• WHAT YOU WILL DO:
If a line in the following entries contains the string "begin", it counts toward the total; report only that total.

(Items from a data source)
┌──
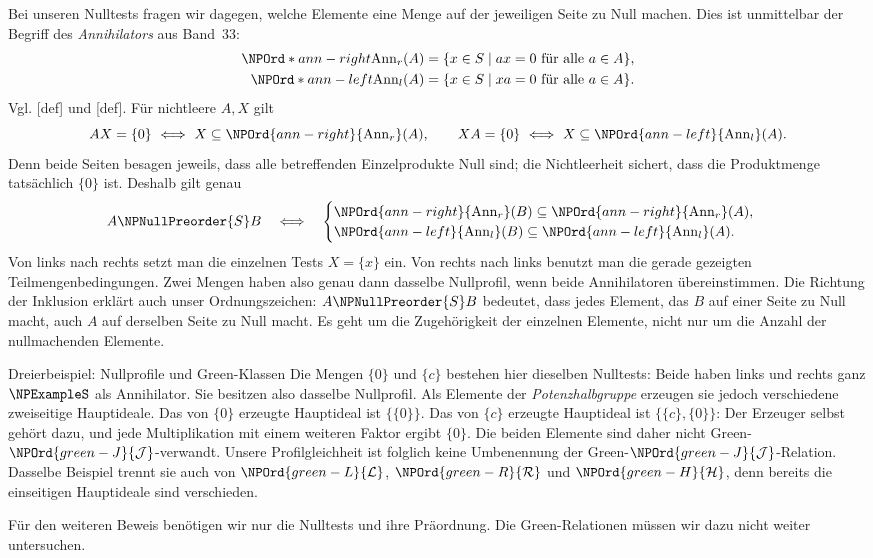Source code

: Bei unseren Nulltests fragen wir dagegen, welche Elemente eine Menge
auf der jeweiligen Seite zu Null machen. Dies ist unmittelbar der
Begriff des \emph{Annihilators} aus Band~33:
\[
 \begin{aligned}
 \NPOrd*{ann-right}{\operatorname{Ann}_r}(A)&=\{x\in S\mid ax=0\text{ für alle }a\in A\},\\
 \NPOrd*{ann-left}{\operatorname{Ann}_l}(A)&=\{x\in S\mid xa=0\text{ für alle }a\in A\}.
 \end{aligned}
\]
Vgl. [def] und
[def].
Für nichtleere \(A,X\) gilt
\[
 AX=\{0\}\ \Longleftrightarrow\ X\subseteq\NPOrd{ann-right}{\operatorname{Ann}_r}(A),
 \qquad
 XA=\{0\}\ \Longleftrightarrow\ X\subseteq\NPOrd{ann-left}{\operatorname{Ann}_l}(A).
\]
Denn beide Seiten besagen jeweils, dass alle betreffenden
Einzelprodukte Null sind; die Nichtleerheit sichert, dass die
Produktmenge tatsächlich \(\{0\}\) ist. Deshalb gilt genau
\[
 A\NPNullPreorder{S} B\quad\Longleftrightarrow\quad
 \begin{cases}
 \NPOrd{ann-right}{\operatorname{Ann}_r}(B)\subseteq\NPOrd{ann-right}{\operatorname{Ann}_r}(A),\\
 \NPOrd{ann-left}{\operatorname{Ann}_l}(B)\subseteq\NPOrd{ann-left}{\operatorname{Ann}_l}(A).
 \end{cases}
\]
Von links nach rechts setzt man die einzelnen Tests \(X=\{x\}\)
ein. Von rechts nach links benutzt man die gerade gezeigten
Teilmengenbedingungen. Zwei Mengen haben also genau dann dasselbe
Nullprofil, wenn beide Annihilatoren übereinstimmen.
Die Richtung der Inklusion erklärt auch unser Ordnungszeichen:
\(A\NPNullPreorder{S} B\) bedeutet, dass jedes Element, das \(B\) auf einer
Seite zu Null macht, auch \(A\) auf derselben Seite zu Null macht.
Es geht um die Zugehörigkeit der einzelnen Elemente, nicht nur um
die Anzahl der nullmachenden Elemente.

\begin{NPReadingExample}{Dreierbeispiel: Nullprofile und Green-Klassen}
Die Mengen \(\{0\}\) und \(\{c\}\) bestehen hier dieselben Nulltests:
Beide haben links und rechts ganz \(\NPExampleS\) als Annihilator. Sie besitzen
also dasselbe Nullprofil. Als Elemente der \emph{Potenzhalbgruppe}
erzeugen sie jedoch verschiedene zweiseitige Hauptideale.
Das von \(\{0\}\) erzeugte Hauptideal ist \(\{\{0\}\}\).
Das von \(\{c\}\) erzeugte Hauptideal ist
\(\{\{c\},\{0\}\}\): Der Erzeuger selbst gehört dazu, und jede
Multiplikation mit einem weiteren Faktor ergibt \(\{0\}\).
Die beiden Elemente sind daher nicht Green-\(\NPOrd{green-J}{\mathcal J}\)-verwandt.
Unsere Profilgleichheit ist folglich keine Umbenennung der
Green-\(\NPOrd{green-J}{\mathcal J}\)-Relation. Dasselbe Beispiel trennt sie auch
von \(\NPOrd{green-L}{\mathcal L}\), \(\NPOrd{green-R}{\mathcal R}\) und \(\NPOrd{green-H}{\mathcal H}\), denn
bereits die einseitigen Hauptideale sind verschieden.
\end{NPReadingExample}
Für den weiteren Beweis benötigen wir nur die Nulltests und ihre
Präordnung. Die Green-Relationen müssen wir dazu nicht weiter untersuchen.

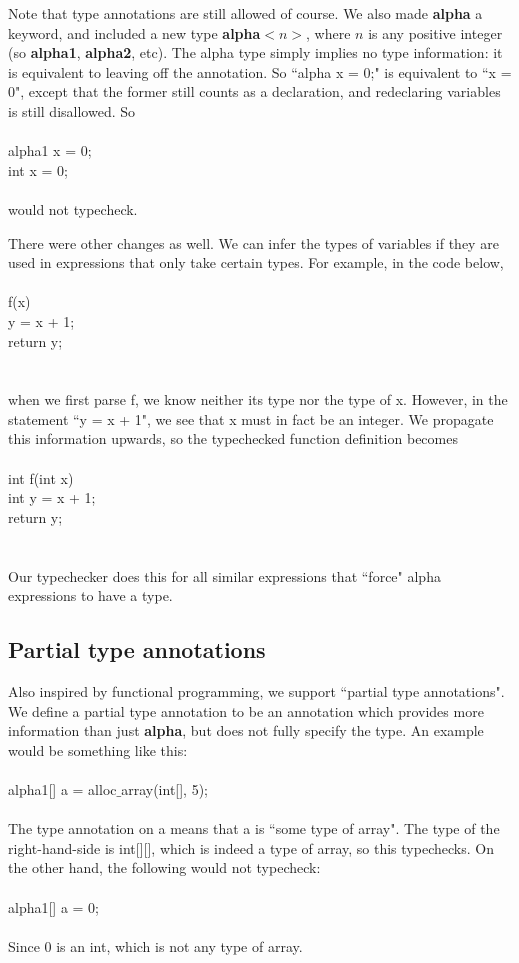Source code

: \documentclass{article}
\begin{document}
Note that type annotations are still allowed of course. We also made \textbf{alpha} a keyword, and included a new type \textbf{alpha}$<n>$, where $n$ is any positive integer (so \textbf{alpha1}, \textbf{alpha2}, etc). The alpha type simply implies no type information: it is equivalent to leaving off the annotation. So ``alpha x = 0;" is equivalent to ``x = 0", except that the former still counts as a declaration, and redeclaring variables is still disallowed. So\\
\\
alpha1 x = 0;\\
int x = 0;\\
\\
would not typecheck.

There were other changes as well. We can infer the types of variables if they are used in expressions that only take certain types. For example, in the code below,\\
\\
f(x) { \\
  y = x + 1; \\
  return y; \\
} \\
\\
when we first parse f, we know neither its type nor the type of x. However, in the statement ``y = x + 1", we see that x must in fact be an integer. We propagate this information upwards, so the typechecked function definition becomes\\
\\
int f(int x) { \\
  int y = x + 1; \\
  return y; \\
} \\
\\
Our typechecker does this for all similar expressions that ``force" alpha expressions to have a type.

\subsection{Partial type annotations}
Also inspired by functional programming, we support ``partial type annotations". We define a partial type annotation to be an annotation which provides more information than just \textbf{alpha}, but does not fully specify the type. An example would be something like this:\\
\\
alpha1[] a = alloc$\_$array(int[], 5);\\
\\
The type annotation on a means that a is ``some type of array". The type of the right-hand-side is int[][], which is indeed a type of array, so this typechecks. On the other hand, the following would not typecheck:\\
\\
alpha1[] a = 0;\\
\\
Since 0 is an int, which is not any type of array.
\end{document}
└──
• WRITTEN ANSWER:
4